## What you will do
Where a picture appears, leave it out, and transcribe all the lines below exactly.

## Data to process
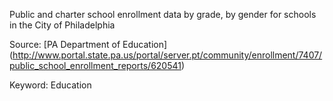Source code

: Public and charter school enrollment data by grade, by gender for schools in the City of Philadelphia

Source: [PA Department of Education] (http://www.portal.state.pa.us/portal/server.pt/community/enrollment/7407/public_school_enrollment_reports/620541)

Keyword: Education
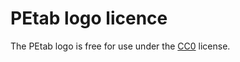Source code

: # PEtab logo licence

The PEtab logo is free for use under the [CC0](https://creativecommons.org/share-your-work/public-domain/cc0) license.
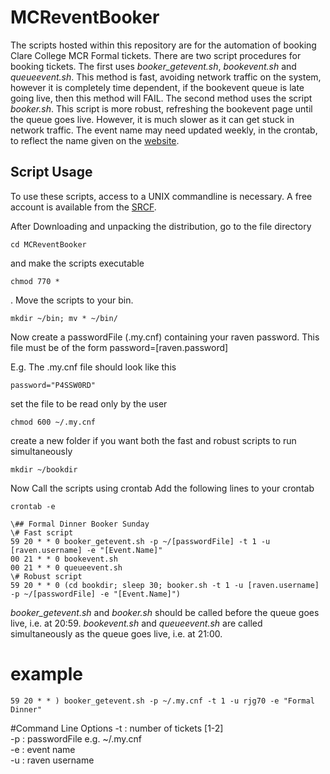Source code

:MCReventBooker
==============

The scripts hosted within this repository are for the automation of booking Clare College MCR Formal tickets.
There are two script procedures for booking tickets. The first uses *booker_getevent.sh*, *bookevent.sh* and *queueevent.sh*. 
This method is fast, avoiding network traffic on the system, however it is completely time dependent, if the bookevent queue is late going live, then this method will FAIL.
The second method uses the script *booker.sh*. This script is more robust, refreshing the bookevent page until the queue goes live. However, it is much slower as it can get stuck in network traffic.
The event name may need updated weekly, in the crontab, to reflect the name given on the [website](http://mcr.clare.cam.ac.uk/events/mealbooker.py).  


Script Usage
-------------

To use these scripts, access to a UNIX commandline is necessary. A free account is available from the [SRCF](http://www.srcf.net/). 

After Downloading and unpacking the distribution, go to the file directory <pre><code>cd MCReventBooker</code></pre> and make the scripts executable <pre><code>chmod 770 *</code></pre>. 
Move the scripts to your bin. <pre><code>mkdir ~/bin; mv * ~/bin/</code></pre> 

Now create a passwordFile (.my.cnf) containing your raven password. 
This file must be of the form password=[raven.password]

E.g. The .my.cnf file should look like this 
<pre><code>password="P4SSW0RD"</code></pre>

set the file to be read only by the user
<pre><code>chmod 600 ~/.my.cnf</code></pre>

create a new folder if you want both the fast and robust scripts to run simultaneously
<pre><code>mkdir ~/bookdir</code></pre>  

Now Call the scripts using crontab
Add the following lines to your crontab <pre><code>crontab -e</code></pre>

<pre><code>\## Formal Dinner Booker Sunday
\# Fast script
59 20 * * 0 booker_getevent.sh -p ~/[passwordFile] -t 1 -u [raven.username] -e "[Event.Name]"
00 21 * * 0 bookevent.sh
00 21 * * 0 queueevent.sh 
\# Robust script
59 20 * * 0 (cd bookdir; sleep 30; booker.sh -t 1 -u [raven.username] -p ~/[passwordFile] -e "[Event.Name]")
</code></pre>

*booker_getevent.sh* and *booker.sh* should be called before the queue goes live, i.e. at 20:59.
*bookevent.sh* and *queueevent.sh* are called simultaneously as the queue goes live, i.e. at 21:00.

# example
<pre><code>59 20 * * ) booker_getevent.sh -p ~/.my.cnf -t 1 -u rjg70 -e "Formal Dinner"</code></pre>

#Command Line Options
-t : number of tickets [1-2]  
-p : passwordFile e.g. ~/.my.cnf  
-e : event name  
-u : raven username  



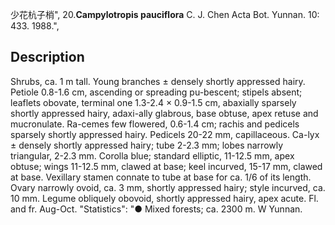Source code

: 少花杭子梢",
20.**Campylotropis pauciflora** C. J. Chen Acta Bot. Yunnan. 10: 433. 1988.",

## Description
Shrubs, ca. 1 m tall. Young branches ± densely shortly appressed hairy. Petiole 0.8-1.6 cm, ascending or spreading pu-bescent; stipels absent; leaflets obovate, terminal one 1.3-2.4 × 0.9-1.5 cm, abaxially sparsely shortly appressed hairy, adaxi-ally glabrous, base obtuse, apex retuse and mucronulate. Ra-cemes few flowered, 0.6-1.4 cm; rachis and pedicels sparsely shortly appressed hairy. Pedicels 20-22 mm, capillaceous. Ca-lyx ± densely shortly appressed hairy; tube 2-2.3 mm; lobes narrowly triangular, 2-2.3 mm. Corolla blue; standard elliptic, 11-12.5 mm, apex obtuse; wings 11-12.5 mm, clawed at base; keel incurved, 15-17 mm, clawed at base. Vexillary stamen connate to tube at base for ca. 1/6 of its length. Ovary narrowly ovoid, ca. 3 mm, shortly appressed hairy; style incurved, ca. 10 mm. Legume obliquely obovoid, shortly appressed hairy, apex acute. Fl. and fr. Aug-Oct.
  "Statistics": "● Mixed forests; ca. 2300 m. W Yunnan.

## Solution for this problem
Source code

: Public and charter school enrollment data by grade, by gender for schools in the City of Philadelphia

Source: [PA Department of Education] (http://www.portal.state.pa.us/portal/server.pt/community/enrollment/7407/public_school_enrollment_reports/620541)

Keyword: Education
Source code

: # PEtab logo licence

The PEtab logo is free for use under the [CC0](https://creativecommons.org/share-your-work/public-domain/cc0) license.
Source code

:MCReventBooker
==============

The scripts hosted within this repository are for the automation of booking Clare College MCR Formal tickets.
There are two script procedures for booking tickets. The first uses *booker_getevent.sh*, *bookevent.sh* and *queueevent.sh*. 
This method is fast, avoiding network traffic on the system, however it is completely time dependent, if the bookevent queue is late going live, then this method will FAIL.
The second method uses the script *booker.sh*. This script is more robust, refreshing the bookevent page until the queue goes live. However, it is much slower as it can get stuck in network traffic.
The event name may need updated weekly, in the crontab, to reflect the name given on the [website](http://mcr.clare.cam.ac.uk/events/mealbooker.py).  


Script Usage
-------------

To use these scripts, access to a UNIX commandline is necessary. A free account is available from the [SRCF](http://www.srcf.net/). 

After Downloading and unpacking the distribution, go to the file directory <pre><code>cd MCReventBooker</code></pre> and make the scripts executable <pre><code>chmod 770 *</code></pre>. 
Move the scripts to your bin. <pre><code>mkdir ~/bin; mv * ~/bin/</code></pre> 

Now create a passwordFile (.my.cnf) containing your raven password. 
This file must be of the form password=[raven.password]

E.g. The .my.cnf file should look like this 
<pre><code>password="P4SSW0RD"</code></pre>

set the file to be read only by the user
<pre><code>chmod 600 ~/.my.cnf</code></pre>

create a new folder if you want both the fast and robust scripts to run simultaneously
<pre><code>mkdir ~/bookdir</code></pre>  

Now Call the scripts using crontab
Add the following lines to your crontab <pre><code>crontab -e</code></pre>

<pre><code>\## Formal Dinner Booker Sunday
\# Fast script
59 20 * * 0 booker_getevent.sh -p ~/[passwordFile] -t 1 -u [raven.username] -e "[Event.Name]"
00 21 * * 0 bookevent.sh
00 21 * * 0 queueevent.sh 
\# Robust script
59 20 * * 0 (cd bookdir; sleep 30; booker.sh -t 1 -u [raven.username] -p ~/[passwordFile] -e "[Event.Name]")
</code></pre>

*booker_getevent.sh* and *booker.sh* should be called before the queue goes live, i.e. at 20:59.
*bookevent.sh* and *queueevent.sh* are called simultaneously as the queue goes live, i.e. at 21:00.

# example
<pre><code>59 20 * * ) booker_getevent.sh -p ~/.my.cnf -t 1 -u rjg70 -e "Formal Dinner"</code></pre>

#Command Line Options
-t : number of tickets [1-2]  
-p : passwordFile e.g. ~/.my.cnf  
-e : event name  
-u : raven username  



Source code

: 少花杭子梢",
20.**Campylotropis pauciflora** C. J. Chen Acta Bot. Yunnan. 10: 433. 1988.",

## Description
Shrubs, ca. 1 m tall. Young branches ± densely shortly appressed hairy. Petiole 0.8-1.6 cm, ascending or spreading pu-bescent; stipels absent; leaflets obovate, terminal one 1.3-2.4 × 0.9-1.5 cm, abaxially sparsely shortly appressed hairy, adaxi-ally glabrous, base obtuse, apex retuse and mucronulate. Ra-cemes few flowered, 0.6-1.4 cm; rachis and pedicels sparsely shortly appressed hairy. Pedicels 20-22 mm, capillaceous. Ca-lyx ± densely shortly appressed hairy; tube 2-2.3 mm; lobes narrowly triangular, 2-2.3 mm. Corolla blue; standard elliptic, 11-12.5 mm, apex obtuse; wings 11-12.5 mm, clawed at base; keel incurved, 15-17 mm, clawed at base. Vexillary stamen connate to tube at base for ca. 1/6 of its length. Ovary narrowly ovoid, ca. 3 mm, shortly appressed hairy; style incurved, ca. 10 mm. Legume obliquely obovoid, shortly appressed hairy, apex acute. Fl. and fr. Aug-Oct.
  "Statistics": "● Mixed forests; ca. 2300 m. W Yunnan.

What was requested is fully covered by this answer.